How Hot-Tubbing is Shifting the Expert Evidence Paradigm

Although in legal circles the practice has nothing to do with recreation or relaxation, it still seems appropriate that hot-tubbing originated in Australia, a country known for its sunny weather, surfing, and barbecues. Hot-tubbing, the informal term for a practice also known as witness conferencing or concurrent expert evidence, got its start in the Australian courts in the 1980s. It has since spread to the United Kingdom, Singapore, and Canada, and is now being used with greater frequency in the United States.

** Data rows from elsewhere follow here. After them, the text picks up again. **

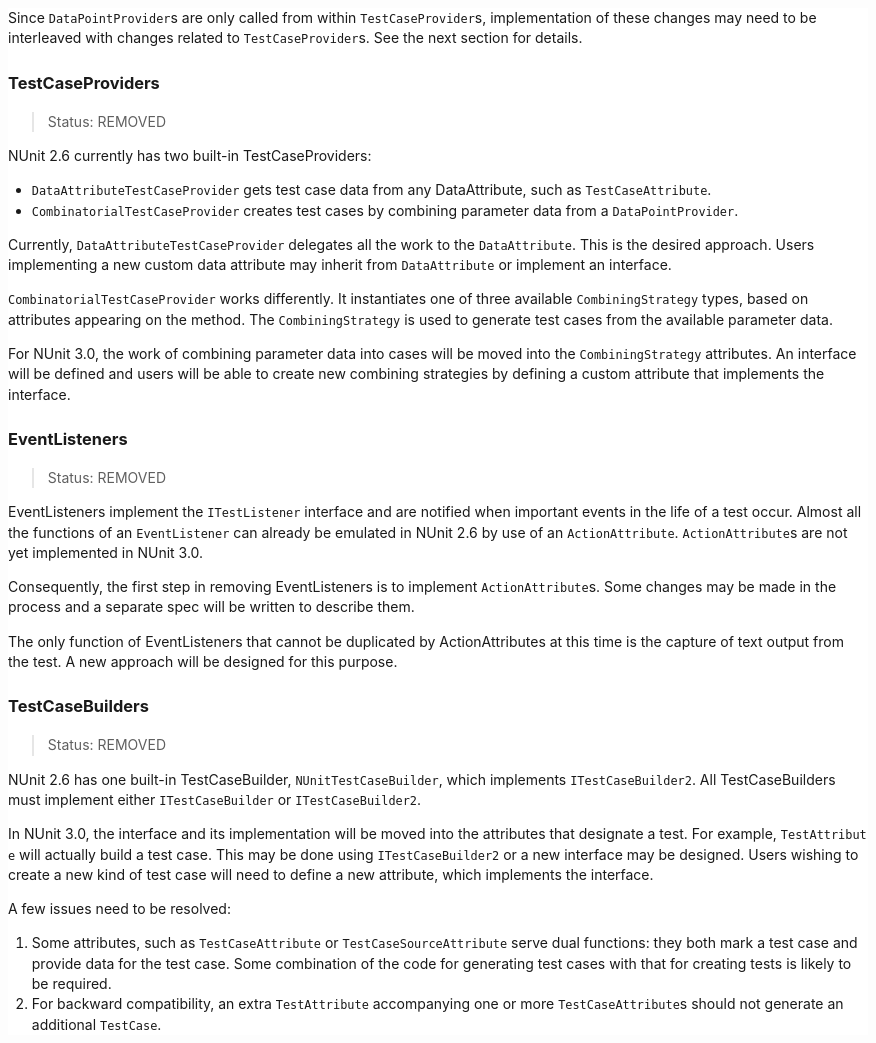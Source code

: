 Since `DataPointProvider`s are only called from within `TestCaseProvider`s, implementation of these changes may need to be interleaved with changes related to `TestCaseProvider`s. See the next section for details.

### TestCaseProviders

> Status: REMOVED

NUnit 2.6 currently has two built-in TestCaseProviders:

* `DataAttributeTestCaseProvider` gets test case data from any DataAttribute, such as `TestCaseAttribute`.
* `CombinatorialTestCaseProvider` creates test cases by combining parameter data from a `DataPointProvider`.

Currently, `DataAttributeTestCaseProvider` delegates all the work to the `DataAttribute`. This is the desired approach. Users implementing a new custom data attribute may inherit from `DataAttribute` or implement an interface.

`CombinatorialTestCaseProvider` works differently. It instantiates one of three available `CombiningStrategy` types, based on attributes appearing on the method. The `CombiningStrategy` is used to generate test cases from the available parameter data.

For NUnit 3.0, the work of combining parameter data into cases will be moved into the `CombiningStrategy` attributes. An interface will be defined and users will be able to create new combining strategies by defining a custom attribute that implements the interface.

### EventListeners

> Status: REMOVED

EventListeners implement the `ITestListener` interface and are notified when important events in the life of a test occur. Almost all the functions of an `EventListener` can already be emulated in NUnit 2.6 by use of an `ActionAttribute`. `ActionAttribute`s are not yet implemented in NUnit 3.0.

Consequently, the first step in removing EventListeners is to implement `ActionAttribute`s. Some changes may be made in the process and a separate spec will be written to describe them.

The only function of EventListeners that cannot be duplicated by ActionAttributes at this time is the capture of text output from the test. A new approach will be designed for this purpose.

### TestCaseBuilders

> Status: REMOVED

NUnit 2.6 has one built-in TestCaseBuilder, `NUnitTestCaseBuilder`, which implements `ITestCaseBuilder2`. All TestCaseBuilders must implement either `ITestCaseBuilder` or `ITestCaseBuilder2`.

In NUnit 3.0, the interface and its implementation will be moved into the attributes that designate a test. For example, `TestAttribute` will actually build a test case. This may be done using `ITestCaseBuilder2` or a new interface may be designed. Users wishing to create a new kind of test case will need to define a new attribute, which implements the interface.

A few issues need to be resolved:

1. Some attributes, such as `TestCaseAttribute` or `TestCaseSourceAttribute` serve dual functions: they both mark a test case and provide data for the test case. Some combination of the code for generating test cases with that for creating tests is likely to be required.
2. For backward compatibility, an extra `TestAttribute` accompanying one or more `TestCaseAttribute`s should not generate an additional `TestCase`.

As the article by Richard P. Flake on page 12 of this magazine makes clear, hot-tubbing is a significant departure from the traditional courtroom procedure for explaining complex information to a jury, judge, arbitrator, or arbitration panel. Historically, in cases with complicated subject matter such as large-scale, multi-year construction projects, each side’s carefully prepared expert witness or witnesses has provided separate testimony (and usually extensive documentation), over several days, often leaving the judge, jury, or arbitrator to consider a significant amount of information and, likely, conflicting opinions. Hot- tubbing, on the other hand, puts expert witnesses, chosen by both sides in the case, on the witness stand together to engage in a discussion on relevant issues and answer questions from the tribunal. Because the experts are conversing together in one place, arbitrators and judges can ask questions to help resolve conflicting views in real time.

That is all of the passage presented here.